Vector*scalar is one of the fundamental operations of a vector space. vector+scalar isn’t mathamatically consistent.

pagalguy · October 8, 2021, 2:03pm

Thank you @Oscar_Smith. What are the fundamental operations of vector space? I know about vectors in Physics. But in programming world vector is only collection of same datatype. Do you mean vectors rule in Physics are applied in Julia?

IlianPihlajamaa · October 8, 2021, 2:12pm

Even so, wouldn’t it be good to be able to do array + scalar with a simple +, since it is convenient, unambiguous, and in many cases, arrays are not used as mathematical vectors but more like lists of numbers anyway?

jling · October 8, 2021, 2:14pm

I assume you mean you think of a vector as an arrow with length (in “flat” space). The idea is “multiplication with a real number” is well defined for vector in a vector space.

In intro linear algebra class, they’d say:

A vector space is closed under multiplication with real number.

Because a vector [10, 0, 0] mathematically well defined as the result of 10 * [1, 0, 0] where [1,0,0] can be thought of a unit vector in x.

However, addition between a vector and a scalar is not well defined in math, for reasons that will be clear if you touch a bit group/ring theory.

mbauman · October 8, 2021, 2:19pm

The crux is that * and + alone don’t broadcast. There is no broadcasting going on. So remove that, and the questions become:

Does it make sense to double a matrix? Absolutely, and it happens to be defined as doubling all elements.
Does it make sense to add two to a matrix? Well, there’s a question here: are you adding 2\mathbb{I} (that is, adding twos to the diagonal)? Or 2 everywhere? So that’s why it’s an error.

Rudi79 · October 8, 2021, 2:20pm

Please don’t.
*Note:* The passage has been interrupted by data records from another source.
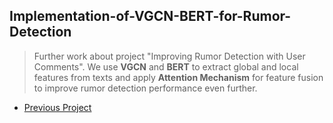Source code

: ## Implementation-of-VGCN-BERT-for-Rumor-Detection

> Further work about project "Improving Rumor Detection with User Comments". We use **VGCN** and **BERT** to extract global and local features from texts and apply **Attention Mechanism** for feature fusion to improve rumor detection performance even further.

* [Previous Project](https://github.com/oraccc/Improving-Rumor-Detection-with-User-Comments)
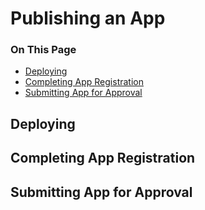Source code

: # Publishing an App

<div class="otp" id="no-index">

### On This Page

- [Deploying](#deploying)
- [Completing App Registration](#completing-app-registration)
- [Submitting App for Approval](#submitting-app-for-approval)

</div>

## Deploying

## Completing App Registration

## Submitting App for Approval
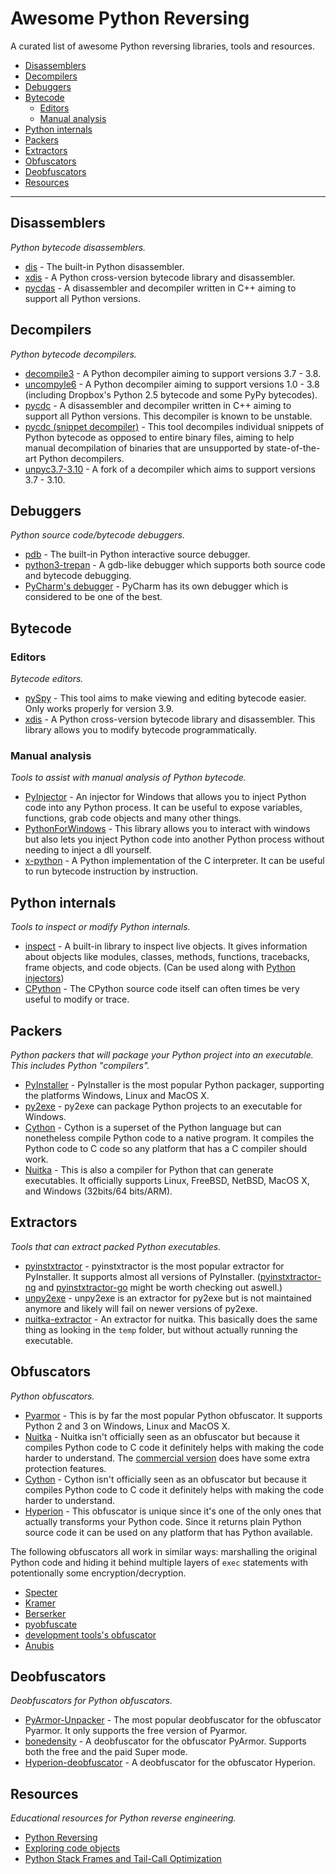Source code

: # Awesome Python Reversing

A curated list of awesome Python reversing libraries, tools and resources.

- [Disassemblers](#disassemblers)
- [Decompilers](#decompilers)
- [Debuggers](#debuggers)
- [Bytecode](#bytecode)
    - [Editors](#editors)
    - [Manual analysis](#manual-analysis)
- [Python internals](#python-internals)
- [Packers](#packers)
- [Extractors](#extractors)
- [Obfuscators](#obfuscators)
- [Deobfuscators](#deobfuscators)
- [Resources](#resources)


---

## Disassemblers

*Python bytecode disassemblers.*

* [dis](https://docs.python.org/3/library/dis.html) - The built-in Python disassembler.
* [xdis](https://github.com/rocky/python-xdis) - A Python cross-version bytecode library and disassembler.
* [pycdas](https://github.com/zrax/pycdc) - A disassembler and decompiler written in C++ aiming to support all Python versions.

## Decompilers

*Python bytecode decompilers.*

* [decompile3](https://github.com/rocky/python-decompile3) - A Python decompiler aiming to support versions 3.7 - 3.8.
* [uncompyle6](https://github.com/rocky/python-uncompyle6) - A Python decompiler aiming to support versions 1.0 - 3.8 (including Dropbox's Python 2.5 bytecode and some PyPy bytecodes).
* [pycdc](https://github.com/zrax/pycdc) - A disassembler and decompiler written in C++ aiming to support all Python versions. This decompiler is known to be unstable.
* [pycdc (snippet decompiler)](https://github.com/extremecoders-re/python-snippet-decompiler) - This tool decompiles individual snippets of Python bytecode as opposed to entire binary files, aiming to help manual decompilation of binaries that are unsupported by state-of-the-art Python decompilers.
* [unpyc3.7-3.10](https://github.com/greyblue9/unpyc37-3.10) - A fork of a decompiler which aims to support versions 3.7 - 3.10.

## Debuggers

*Python source code/bytecode debuggers.*

* [pdb](https://docs.python.org/3/library/pdb.html) - The built-in Python interactive source debugger.
* [python3-trepan](https://github.com/rocky/python3-trepan) - A gdb-like debugger which supports both source code and bytecode debugging.
* [PyCharm's debugger](https://www.jetbrains.com/pycharm/) - PyCharm has its own debugger which is considered to be one of the best.

## Bytecode

### Editors

*Bytecode editors.*

* [pySpy](https://github.com/Svenskithesource/pySpy) - This tool aims to make viewing and editing bytecode easier. Only works properly for version 3.9.
* [xdis](https://github.com/rocky/python-xdis) - A Python cross-version bytecode library and disassembler. This library allows you to modify bytecode programmatically.

### Manual analysis

*Tools to assist with manual analysis of Python bytecode.*

* [PyInjector](https://github.com/call-042PE/PyInjector) - An injector for Windows that allows you to inject Python code into any Python process. It can be useful to expose variables, functions, grab code objects and many other things.
* [PythonForWindows](https://github.com/hakril/PythonForWindows) - This library allows you to interact with windows but also lets you inject Python code into another Python process without needing to inject a dll yourself.
* [x-python](https://github.com/rocky/x-python) - A Python implementation of the C interpreter. It can be useful to run bytecode instruction by instruction.

## Python internals

*Tools to inspect or modify Python internals.*

* [inspect](https://docs.python.org/3/library/inspect.html) - A built-in library to inspect live objects. It gives information about objects like modules, classes, methods, functions, tracebacks, frame objects, and code objects. (Can be used along with [Python injectors](#manual-analysis))
* [CPython](https://github.com/python/cpython) - The CPython source code itself can often times be very useful to modify or trace.

## Packers

*Python packers that will package your Python project into an executable. This includes Python "compilers".*

* [PyInstaller](https://pyinstaller.org/) - PyInstaller is the most popular Python packager, supporting the platforms Windows, Linux and MacOS X.
* [py2exe](https://www.py2exe.org/) - py2exe can package Python projects to an executable for Windows.
* [Cython](https://cython.org/) - Cython is a superset of the Python language but can nonetheless compile Python code to a native program. It compiles the Python code to C code so any platform that has a C compiler should work.
* [Nuitka](https://github.com/Nuitka/Nuitka) - This is also a compiler for Python that can generate executables. It officially supports Linux, FreeBSD, NetBSD, MacOS X, and Windows (32bits/64 bits/ARM).

## Extractors

*Tools that can extract packed Python executables.*

* [pyinstxtractor](https://github.com/extremecoders-re/pyinstxtractor) - pyinstxtractor is the most popular extractor for PyInstaller. It supports almost all versions of PyInstaller. ([pyinstxtractor-ng](https://github.com/pyinstxtractor/pyinstxtractor-ng) and [pyinstxtractor-go](https://github.com/pyinstxtractor/pyinstxtractor-go) might be worth checking out aswell.)
* [unpy2exe](https://github.com/matiasb/unpy2exe) - unpy2exe is an extractor for py2exe but is not maintained anymore and likely will fail on newer versions of py2exe.
* [nuitka-extractor](https://github.com/extremecoders-re/nuitka-extractor) - An extractor for nuitka. This basically does the same thing as looking in the `temp` folder, but without actually running the executable.

## Obfuscators

*Python obfuscators.*

* [Pyarmor](https://github.com/dashingsoft/pyarmor) - This is by far the most popular Python obfuscator. It supports Python 2 and 3 on Windows, Linux and MacOS X.
* [Nuitka](https://github.com/Nuitka/Nuitka) - Nuitka isn't officially seen as an obfuscator but because it compiles Python code to C code it definitely helps with making the code harder to understand. The [commercial version](https://nuitka.net/doc/commercial.html) does have some extra protection features.
* [Cython](https://cython.org/) - Cython isn't officially seen as an obfuscator but because it compiles Python code to C code it definitely helps with making the code harder to understand.
* [Hyperion](https://github.com/billythegoat356/Hyperion) - This obfuscator is unique since it's one of the only ones that actually transforms your Python code. Since it returns plain Python source code it can be used on any platform that has Python available.

The following obfuscators all work in similar ways: marshalling the original Python code and hiding it behind multiple layers of `exec` statements with potentionally some encryption/decryption.

* [Specter](https://github.com/billythegoat356/Specter)
* [Kramer](https://github.com/billythegoat356/Kramer)
* [Berserker](https://github.com/billythegoat356/Berserker)
* [pyobfuscate](https://pyobfuscate.com/public/pyd2)
* [development tools's obfuscator](https://development-tools.net/python-obfuscator/)
* [Anubis](https://github.com/0sir1ss/Anubis)

## Deobfuscators

*Deobfuscators for Python obfuscators.*

* [PyArmor-Unpacker](https://github.com/Svenskithesource/PyArmor-Unpacker) - The most popular deobfuscator for the obfuscator Pyarmor. It only supports the free version of Pyarmor.
* [bonedensity](https://github.com/nesrak1/bonedensity) - A deobfuscator for the obfuscator PyArmor. Supports both the free and the paid Super mode.
* [Hyperion-deobfuscator](https://github.com/xKiian/Hyperion-deobfuscator) - A deobfuscator for the obfuscator Hyperion.

## Resources

*Educational resources for Python reverse engineering.*

* [Python Reversing](https://blog.svenskithesource.be/)
* [Exploring code objects](https://late.am/post/2012/03/26/exploring-python-code-objects.html)
* [Python Stack Frames and Tail-Call Optimization](https://towardsdatascience.com/python-stack-frames-and-tail-call-optimization-4d0ea55b0542)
Sacrificing mathematical rigor just to spare one keystroke in the rare case of needing this, just does not feel quite justified.
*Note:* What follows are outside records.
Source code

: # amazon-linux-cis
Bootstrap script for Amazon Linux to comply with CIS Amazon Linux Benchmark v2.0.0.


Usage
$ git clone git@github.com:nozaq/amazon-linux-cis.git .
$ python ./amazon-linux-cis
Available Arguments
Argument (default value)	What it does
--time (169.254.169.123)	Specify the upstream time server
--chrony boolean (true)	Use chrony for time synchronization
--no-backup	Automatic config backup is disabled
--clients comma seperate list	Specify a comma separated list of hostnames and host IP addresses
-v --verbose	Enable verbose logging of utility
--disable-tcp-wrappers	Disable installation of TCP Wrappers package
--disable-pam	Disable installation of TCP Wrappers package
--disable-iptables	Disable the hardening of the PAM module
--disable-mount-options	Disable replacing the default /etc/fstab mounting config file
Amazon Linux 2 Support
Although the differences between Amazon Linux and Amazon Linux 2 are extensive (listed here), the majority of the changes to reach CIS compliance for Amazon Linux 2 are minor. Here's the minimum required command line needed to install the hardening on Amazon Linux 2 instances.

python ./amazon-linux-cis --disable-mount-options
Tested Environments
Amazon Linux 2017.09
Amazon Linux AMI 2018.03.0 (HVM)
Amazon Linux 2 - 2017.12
StefanKarpinski · October 8, 2021, 3:14pm

Don’t worry, we won’t, since it violates associativity of +:

Nathan_Boyer · October 8, 2021, 3:15pm

To further clarify, Julia only broadcasts when you specifically ask for it with the dot. Neither A*2 nor A+2 are doing any broadcasting. They are performing those operations as they are defined in math (and physics).

In the case of A+2, that operation is not formally defined, so it is not allowed. Since there are multiple results a user might expect for A+2 as pointed out by @mbauman, it is better for Julia to throw an error and force the user to be explicit.

If you want to add 2’s to all of the elements, you can either broadcast or create a matrix of 2’s for the matrix addition as below.

julia> A = [1 2 ; 3 4]
2×2 Matrix{Int64}:
 1  2
 3  4

julia> B = fill(2, (2,2))
2×2 Matrix{Int64}:
 2  2
 2  2

julia> A+B
2×2 Matrix{Int64}:
 3  4
 5  6

goerch · October 8, 2021, 3:25pm

It gets even crazier: did you notice 2A vs A2 already?

Mason · October 8, 2021, 3:57pm

The fact that scalar multiplication doesn’t use broadcasting also means that it doesn’t get to benefit from loop fusion, which can be important for performance when you’re chaining operations.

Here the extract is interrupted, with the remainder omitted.